(Beginning of SUPPLIED MATERIAL)

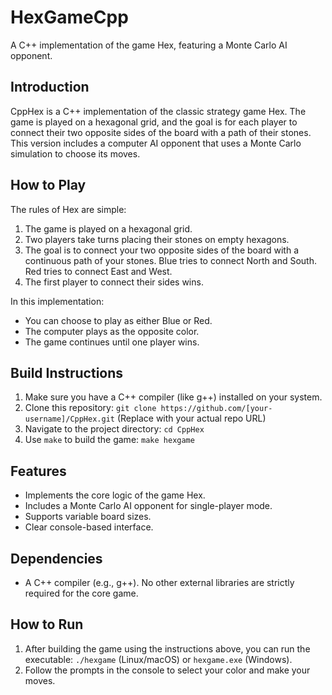 # HexGameCpp
A C++ implementation of the game Hex, featuring a Monte Carlo AI opponent.

## Introduction

CppHex is a C++ implementation of the classic strategy game Hex.  The game is played on a hexagonal grid, and the goal is for each player to connect their two opposite sides of the board with a path of their stones. This version includes a computer AI opponent that uses a Monte Carlo simulation to choose its moves.

## How to Play

The rules of Hex are simple:

1. The game is played on a hexagonal grid.
2. Two players take turns placing their stones on empty hexagons.
3. The goal is to connect your two opposite sides of the board with a continuous path of your stones.  Blue tries to connect North and South. Red tries to connect East and West.
4. The first player to connect their sides wins.

In this implementation:

* You can choose to play as either Blue or Red.
* The computer plays as the opposite color.
* The game continues until one player wins.

## Build Instructions

1. Make sure you have a C++ compiler (like g++) installed on your system.
2. Clone this repository: `git clone https://github.com/[your-username]/CppHex.git` (Replace with your actual repo URL)
3. Navigate to the project directory: `cd CppHex`
4. Use `make` to build the game: `make hexgame`

## Features

* Implements the core logic of the game Hex.
* Includes a Monte Carlo AI opponent for single-player mode.
* Supports variable board sizes.
* Clear console-based interface.

## Dependencies

* A C++ compiler (e.g., g++).  No other external libraries are strictly required for the core game.

## How to Run

1. After building the game using the instructions above, you can run the executable: `./hexgame` (Linux/macOS) or `hexgame.exe` (Windows).
2. Follow the prompts in the console to select your color and make your moves.
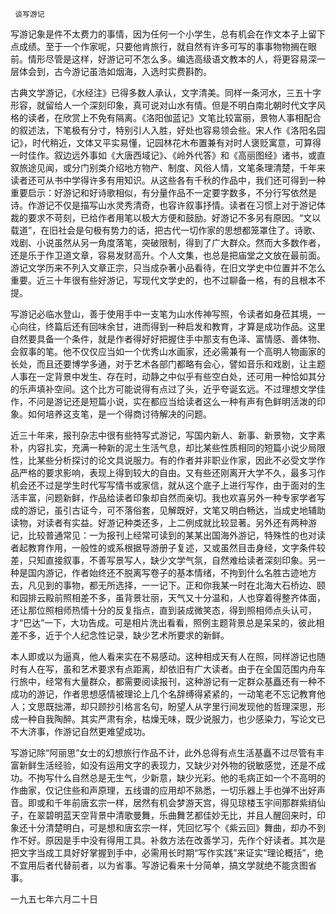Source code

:      谈写游记 

   写游记象是件不太费力的事情，因为任何一个小学生，总有机会在作文本子上留下点成绩。至于一个作家呢，只要他肯旅行，就自然有许多可写的事事物物搁在眼前。情形尽管是这样，好游记可不怎么多。编选高级语文教本的人，将更容易深一层体会到，古今游记虽浩如烟海，入选时实费斟酌。

   古典文学游记，《水经注》已得多数人承认，文字清美。同样一条河水，三五十字形容，就留给人一个深刻印象，真可说对山水有情。但是不明白南北朝时代文字风格的读者，在欣赏上不免有隔离。《洛阳伽蓝记》文笔比较富丽，景物人事相配合的叙述法，下笔极有分寸，特别引人入胜，好处也容易领会些。宋人作《洛阳名园记》，时代稍近，文体又平实易懂，记园林花木布置兼有对时人褒贬寓意，可算得一时佳作。叙边远外事如《大唐西域记》、《岭外代答》和《高丽图经》诸书，或直叙旅途见闻，或分门别类介绍地方物产、制度、风俗人情，文笔条理清楚，千年来读者还可从书中学得许多有用知识。从这些各有千秋的作品中，我们还可得到一种重要启示：好游记和好诗歌相似，有分量作品不一定要字数多，不分行写依然是诗。作游记不仅是描写山水灵秀清奇，也容许叙事抒情。读者在习惯上对于游记体裁的要求不苛刻，已给作者用笔以极大方便和鼓励。好游记不多另有原因。“文以载道”，在旧社会是句极有势力的话，把古代一切作家的思想都笼罩住了。诗歌、戏剧、小说虽然从另一角度落笔，突破限制，得到了广大群众。然而大多数作者，还是乐于作卫道文章，容易发财高升。个人文集，也总是把庙堂之文放在最前面。游记文学历来不列入文章正宗，只当成杂著小品看待，在旧文学史中位置并不怎么重要。近三十年很有些好游记，写现代文学史的，也不过聊备一格，有的且根本不提。

   写游记必临水登山，善于使用手中一支笔为山水传神写照，令读者如身莅其境，一心向往，终篇后还有回味余甘，进而得到一种启发和教育，才算是成功作品。这里自然要具备一个条件，就是作者得好好把握住手中那支有色泽、富情感、善体物、会叙事的笔。他不仅仅应当如一个优秀山水画家，还必需兼有一个高明人物画家的长处，而且还要博学多通，对于艺术各部门都略有会心，譬如音乐和戏剧，让主题人事在一定背景中发生、存在时，动静之中似乎有些空白处，还可用一种恰如其分的乐声填补空间。这个比方可能说得有点过了头，近乎夸诞玄远。不过理想文学佳作，不问是游记还是短篇小说，实在都应当给读者这么一种有声有色鲜明活泼的印象。如何培养这支笔，是一个得商讨待解决的问题。

   近三十年来，报刊杂志中很有些特写式游记，写国内新人、新事、新景物，文字素朴，内容扎实，充满一种新的泥土生活气息，却比某些性质相同的短篇小说少局限性，比某些分析探讨的论文具说服力。有的作者并非职业作家，因此不必受文学作品严格的要求影响，表现上得到较大的自由。又有些还刚离开大学不久，最多习作机会还不过是学生时代写写情书或家信，就从这个底子上进行写作，由于面对的生活丰富，问题新鲜，作品给读者印象却自然而亲切。我也欢喜另外一种专家学者写成的游记，虽引古证今，可不落俗套，见解既好，文笔又明白畅达，当成史地辅助读物，对读者有实益。好游记种类还多，上二例成就比较显著。另外还有两种游记，比较普通常见：一为报刊上经常可读到的某某出国海外游记，特殊性的也对读者起教育作用，一般性的或系根据导游册子复述，又或虽然目击身经，文字条件较差，只知直接叙事，不善写景写人，缺少文学气氛，自然难给读者深刻印象。另一种是国内游记，作者始终还不脱离写卷子的基本情绪，不拘到什么名胜古迹地方去，凡见到的事物，都无所选择，一一记下。正和你我某一时在北海大石桥边、颐和园排云殿前照相差不多，虽背景壮丽，天气又十分温和，人也穿着得整齐体面，还让那位照相师热情十分的反复指点，直到装成微笑态，得到照相师点头认可，才“巴达”一下，大功告成。可是相片洗出看看，照例主题背景总是呆呆的，彼此相差不多，近于个人纪念性记录，缺少艺术所要求的新鲜。

   本人即或以为逼真，他人看来实在不易感动。这种相成天有人在照，同样游记也随时有人在写，虽和艺术要求有点距离，却依旧有广大读者。由于在全国范围内舟车行旅中，经常有大量群众，都需要阅读报刊，这种游记有一定群众基矗还有一种不成功的游记，作者思想感情被理论上几个名辞缚得紧紧的，一动笔老不忘记教育他人；文思既拙滞，却只顾抄引格言名句，盼望人从字里行间发现他的哲理深思，形成一种自我陶醉。其实严肃有余，枯燥无味，既少说服力，也少感染力，写论文已不大济事，作游记自然更难望成功。 

   写游记除“阿丽思”女士的幻想旅行作品不计，此外总得有点生活基矗不过尽管有丰富新鲜生活经验，如没有运用文字的表现力，又缺少对外物的锐敏感觉，还是不成功。不拘写什么自然总是无生气，少新意，缺少光彩。他的毛病正如一个不高明的作曲家，仅记住些和声原理，五线谱的应用却不熟悉，一切乐器上手也弹不出好声音。即或和千年前唐玄宗一样，居然有机会梦游天宫，得见琼楼玉宇间那群紫绡仙子，在翠碧明蓝天空背景中清歌曼舞，乐曲舞艺都佳妙无比，并且人醒回来时，印象还十分清楚明白，可是想和唐玄宗一样，凭回忆写个《紫云回》舞曲，却办不到作不好。原因是手中没有得用工具。补救方法在改善学习，先作个好读者。其次是把文字当成工具好好掌握到手中，必需用长时期“写作实践”来证实“理论概括”，绝不宜用后者代替前者，以为省事。写游记看来十分简单，搞文学就绝不能贪图省事。

   一九五七年六月二十日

(End of SUPPLIED MATERIAL)

### INSTRUCTIONS TO FOLLOW
The whole listing above needs to be copied exactly; please keep the pictures out.

### SOLUTION TO THIS EXERCISE
 # HexGameCpp
A C++ implementation of the game Hex, featuring a Monte Carlo AI opponent.

## Introduction

CppHex is a C++ implementation of the classic strategy game Hex.  The game is played on a hexagonal grid, and the goal is for each player to connect their two opposite sides of the board with a path of their stones. This version includes a computer AI opponent that uses a Monte Carlo simulation to choose its moves.

## How to Play

The rules of Hex are simple:

1. The game is played on a hexagonal grid.
2. Two players take turns placing their stones on empty hexagons.
3. The goal is to connect your two opposite sides of the board with a continuous path of your stones.  Blue tries to connect North and South. Red tries to connect East and West.
4. The first player to connect their sides wins.

In this implementation:

* You can choose to play as either Blue or Red.
* The computer plays as the opposite color.
* The game continues until one player wins.

## Build Instructions

1. Make sure you have a C++ compiler (like g++) installed on your system.
2. Clone this repository: `git clone https://github.com/[your-username]/CppHex.git` (Replace with your actual repo URL)
3. Navigate to the project directory: `cd CppHex`
4. Use `make` to build the game: `make hexgame`

## Features

* Implements the core logic of the game Hex.
* Includes a Monte Carlo AI opponent for single-player mode.
* Supports variable board sizes.
* Clear console-based interface.

## Dependencies

* A C++ compiler (e.g., g++).  No other external libraries are strictly required for the core game.

## How to Run

1. After building the game using the instructions above, you can run the executable: `./hexgame` (Linux/macOS) or `hexgame.exe` (Windows).
2. Follow the prompts in the console to select your color and make your moves.
Source code

:      谈写游记 

   写游记象是件不太费力的事情，因为任何一个小学生，总有机会在作文本子上留下点成绩。至于一个作家呢，只要他肯旅行，就自然有许多可写的事事物物搁在眼前。情形尽管是这样，好游记可不怎么多。编选高级语文教本的人，将更容易深一层体会到，古今游记虽浩如烟海，入选时实费斟酌。

   古典文学游记，《水经注》已得多数人承认，文字清美。同样一条河水，三五十字形容，就留给人一个深刻印象，真可说对山水有情。但是不明白南北朝时代文字风格的读者，在欣赏上不免有隔离。《洛阳伽蓝记》文笔比较富丽，景物人事相配合的叙述法，下笔极有分寸，特别引人入胜，好处也容易领会些。宋人作《洛阳名园记》，时代稍近，文体又平实易懂，记园林花木布置兼有对时人褒贬寓意，可算得一时佳作。叙边远外事如《大唐西域记》、《岭外代答》和《高丽图经》诸书，或直叙旅途见闻，或分门别类介绍地方物产、制度、风俗人情，文笔条理清楚，千年来读者还可从书中学得许多有用知识。从这些各有千秋的作品中，我们还可得到一种重要启示：好游记和好诗歌相似，有分量作品不一定要字数多，不分行写依然是诗。作游记不仅是描写山水灵秀清奇，也容许叙事抒情。读者在习惯上对于游记体裁的要求不苛刻，已给作者用笔以极大方便和鼓励。好游记不多另有原因。“文以载道”，在旧社会是句极有势力的话，把古代一切作家的思想都笼罩住了。诗歌、戏剧、小说虽然从另一角度落笔，突破限制，得到了广大群众。然而大多数作者，还是乐于作卫道文章，容易发财高升。个人文集，也总是把庙堂之文放在最前面。游记文学历来不列入文章正宗，只当成杂著小品看待，在旧文学史中位置并不怎么重要。近三十年很有些好游记，写现代文学史的，也不过聊备一格，有的且根本不提。

   写游记必临水登山，善于使用手中一支笔为山水传神写照，令读者如身莅其境，一心向往，终篇后还有回味余甘，进而得到一种启发和教育，才算是成功作品。这里自然要具备一个条件，就是作者得好好把握住手中那支有色泽、富情感、善体物、会叙事的笔。他不仅仅应当如一个优秀山水画家，还必需兼有一个高明人物画家的长处，而且还要博学多通，对于艺术各部门都略有会心，譬如音乐和戏剧，让主题人事在一定背景中发生、存在时，动静之中似乎有些空白处，还可用一种恰如其分的乐声填补空间。这个比方可能说得有点过了头，近乎夸诞玄远。不过理想文学佳作，不问是游记还是短篇小说，实在都应当给读者这么一种有声有色鲜明活泼的印象。如何培养这支笔，是一个得商讨待解决的问题。

   近三十年来，报刊杂志中很有些特写式游记，写国内新人、新事、新景物，文字素朴，内容扎实，充满一种新的泥土生活气息，却比某些性质相同的短篇小说少局限性，比某些分析探讨的论文具说服力。有的作者并非职业作家，因此不必受文学作品严格的要求影响，表现上得到较大的自由。又有些还刚离开大学不久，最多习作机会还不过是学生时代写写情书或家信，就从这个底子上进行写作，由于面对的生活丰富，问题新鲜，作品给读者印象却自然而亲切。我也欢喜另外一种专家学者写成的游记，虽引古证今，可不落俗套，见解既好，文笔又明白畅达，当成史地辅助读物，对读者有实益。好游记种类还多，上二例成就比较显著。另外还有两种游记，比较普通常见：一为报刊上经常可读到的某某出国海外游记，特殊性的也对读者起教育作用，一般性的或系根据导游册子复述，又或虽然目击身经，文字条件较差，只知直接叙事，不善写景写人，缺少文学气氛，自然难给读者深刻印象。另一种是国内游记，作者始终还不脱离写卷子的基本情绪，不拘到什么名胜古迹地方去，凡见到的事物，都无所选择，一一记下。正和你我某一时在北海大石桥边、颐和园排云殿前照相差不多，虽背景壮丽，天气又十分温和，人也穿着得整齐体面，还让那位照相师热情十分的反复指点，直到装成微笑态，得到照相师点头认可，才“巴达”一下，大功告成。可是相片洗出看看，照例主题背景总是呆呆的，彼此相差不多，近于个人纪念性记录，缺少艺术所要求的新鲜。

   本人即或以为逼真，他人看来实在不易感动。这种相成天有人在照，同样游记也随时有人在写，虽和艺术要求有点距离，却依旧有广大读者。由于在全国范围内舟车行旅中，经常有大量群众，都需要阅读报刊，这种游记有一定群众基矗还有一种不成功的游记，作者思想感情被理论上几个名辞缚得紧紧的，一动笔老不忘记教育他人；文思既拙滞，却只顾抄引格言名句，盼望人从字里行间发现他的哲理深思，形成一种自我陶醉。其实严肃有余，枯燥无味，既少说服力，也少感染力，写论文已不大济事，作游记自然更难望成功。 

   写游记除“阿丽思”女士的幻想旅行作品不计，此外总得有点生活基矗不过尽管有丰富新鲜生活经验，如没有运用文字的表现力，又缺少对外物的锐敏感觉，还是不成功。不拘写什么自然总是无生气，少新意，缺少光彩。他的毛病正如一个不高明的作曲家，仅记住些和声原理，五线谱的应用却不熟悉，一切乐器上手也弹不出好声音。即或和千年前唐玄宗一样，居然有机会梦游天宫，得见琼楼玉宇间那群紫绡仙子，在翠碧明蓝天空背景中清歌曼舞，乐曲舞艺都佳妙无比，并且人醒回来时，印象还十分清楚明白，可是想和唐玄宗一样，凭回忆写个《紫云回》舞曲，却办不到作不好。原因是手中没有得用工具。补救方法在改善学习，先作个好读者。其次是把文字当成工具好好掌握到手中，必需用长时期“写作实践”来证实“理论概括”，绝不宜用后者代替前者，以为省事。写游记看来十分简单，搞文学就绝不能贪图省事。

   一九五七年六月二十日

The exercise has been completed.